Collected data entries:
Start of Block

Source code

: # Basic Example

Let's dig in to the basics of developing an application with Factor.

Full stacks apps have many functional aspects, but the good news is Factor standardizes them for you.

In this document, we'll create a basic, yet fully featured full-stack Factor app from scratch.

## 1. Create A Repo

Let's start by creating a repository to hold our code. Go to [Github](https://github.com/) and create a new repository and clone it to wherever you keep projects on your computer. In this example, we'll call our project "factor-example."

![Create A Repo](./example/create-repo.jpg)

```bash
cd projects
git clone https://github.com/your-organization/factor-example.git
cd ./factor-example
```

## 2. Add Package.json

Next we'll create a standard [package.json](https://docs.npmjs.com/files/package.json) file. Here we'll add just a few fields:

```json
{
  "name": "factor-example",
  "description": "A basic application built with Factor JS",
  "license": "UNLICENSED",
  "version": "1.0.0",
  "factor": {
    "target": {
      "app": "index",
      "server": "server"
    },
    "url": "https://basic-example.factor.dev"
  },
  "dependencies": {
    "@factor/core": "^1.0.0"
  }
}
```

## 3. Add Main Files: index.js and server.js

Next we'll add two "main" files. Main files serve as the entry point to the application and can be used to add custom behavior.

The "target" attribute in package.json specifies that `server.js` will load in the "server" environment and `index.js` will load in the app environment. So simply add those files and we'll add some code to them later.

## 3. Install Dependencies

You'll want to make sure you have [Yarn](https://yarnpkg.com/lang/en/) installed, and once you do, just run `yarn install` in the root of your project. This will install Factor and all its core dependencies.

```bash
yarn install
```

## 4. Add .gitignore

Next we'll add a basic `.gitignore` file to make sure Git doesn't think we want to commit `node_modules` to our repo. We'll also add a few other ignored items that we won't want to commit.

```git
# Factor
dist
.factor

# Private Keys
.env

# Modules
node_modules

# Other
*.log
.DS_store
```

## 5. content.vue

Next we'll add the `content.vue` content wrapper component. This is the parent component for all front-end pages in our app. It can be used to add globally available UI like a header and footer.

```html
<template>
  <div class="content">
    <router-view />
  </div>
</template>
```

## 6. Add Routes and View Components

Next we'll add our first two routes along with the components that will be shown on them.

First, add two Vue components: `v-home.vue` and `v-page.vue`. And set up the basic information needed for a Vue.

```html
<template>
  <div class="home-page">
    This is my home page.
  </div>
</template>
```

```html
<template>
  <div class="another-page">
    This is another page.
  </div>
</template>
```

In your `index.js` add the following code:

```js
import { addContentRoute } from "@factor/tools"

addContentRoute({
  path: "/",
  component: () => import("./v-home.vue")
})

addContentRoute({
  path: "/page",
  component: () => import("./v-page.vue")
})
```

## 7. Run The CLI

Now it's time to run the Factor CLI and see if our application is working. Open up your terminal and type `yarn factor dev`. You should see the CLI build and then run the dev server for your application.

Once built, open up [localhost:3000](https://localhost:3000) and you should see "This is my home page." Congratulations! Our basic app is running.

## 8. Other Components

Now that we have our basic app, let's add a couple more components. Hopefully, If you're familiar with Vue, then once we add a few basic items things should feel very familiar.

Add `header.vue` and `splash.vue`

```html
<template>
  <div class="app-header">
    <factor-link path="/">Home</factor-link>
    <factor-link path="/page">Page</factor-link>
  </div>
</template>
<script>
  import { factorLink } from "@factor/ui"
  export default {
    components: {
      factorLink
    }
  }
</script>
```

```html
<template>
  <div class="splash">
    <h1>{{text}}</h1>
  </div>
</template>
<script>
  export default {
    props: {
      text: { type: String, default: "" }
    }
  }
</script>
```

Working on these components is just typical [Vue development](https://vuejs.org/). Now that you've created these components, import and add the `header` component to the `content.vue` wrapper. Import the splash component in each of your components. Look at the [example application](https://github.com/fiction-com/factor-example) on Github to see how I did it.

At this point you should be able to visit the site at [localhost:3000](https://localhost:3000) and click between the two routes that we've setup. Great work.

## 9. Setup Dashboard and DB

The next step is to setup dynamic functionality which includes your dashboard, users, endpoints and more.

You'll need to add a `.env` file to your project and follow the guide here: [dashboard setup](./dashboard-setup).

End of Block
Start of Block

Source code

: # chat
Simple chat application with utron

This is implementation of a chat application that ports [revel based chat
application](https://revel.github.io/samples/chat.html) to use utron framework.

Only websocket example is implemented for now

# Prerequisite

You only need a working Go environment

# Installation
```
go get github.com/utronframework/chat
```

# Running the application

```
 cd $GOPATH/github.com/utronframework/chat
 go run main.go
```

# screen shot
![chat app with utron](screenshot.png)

End of Block

Assignment: Proceeding from the line containing "This is implementation" through the line containing "app with utron](screenshot.png)", transcribe the lines above exactly, both end lines included.

Task response:
This is implementation of a chat application that ports [revel based chat
application](https://revel.github.io/samples/chat.html) to use utron framework.

Only websocket example is implemented for now

# Prerequisite

You only need a working Go environment

# Installation
```
go get github.com/utronframework/chat
```

# Running the application

```
 cd $GOPATH/github.com/utronframework/chat
 go run main.go
```

# screen shot
![chat app with utron](screenshot.png)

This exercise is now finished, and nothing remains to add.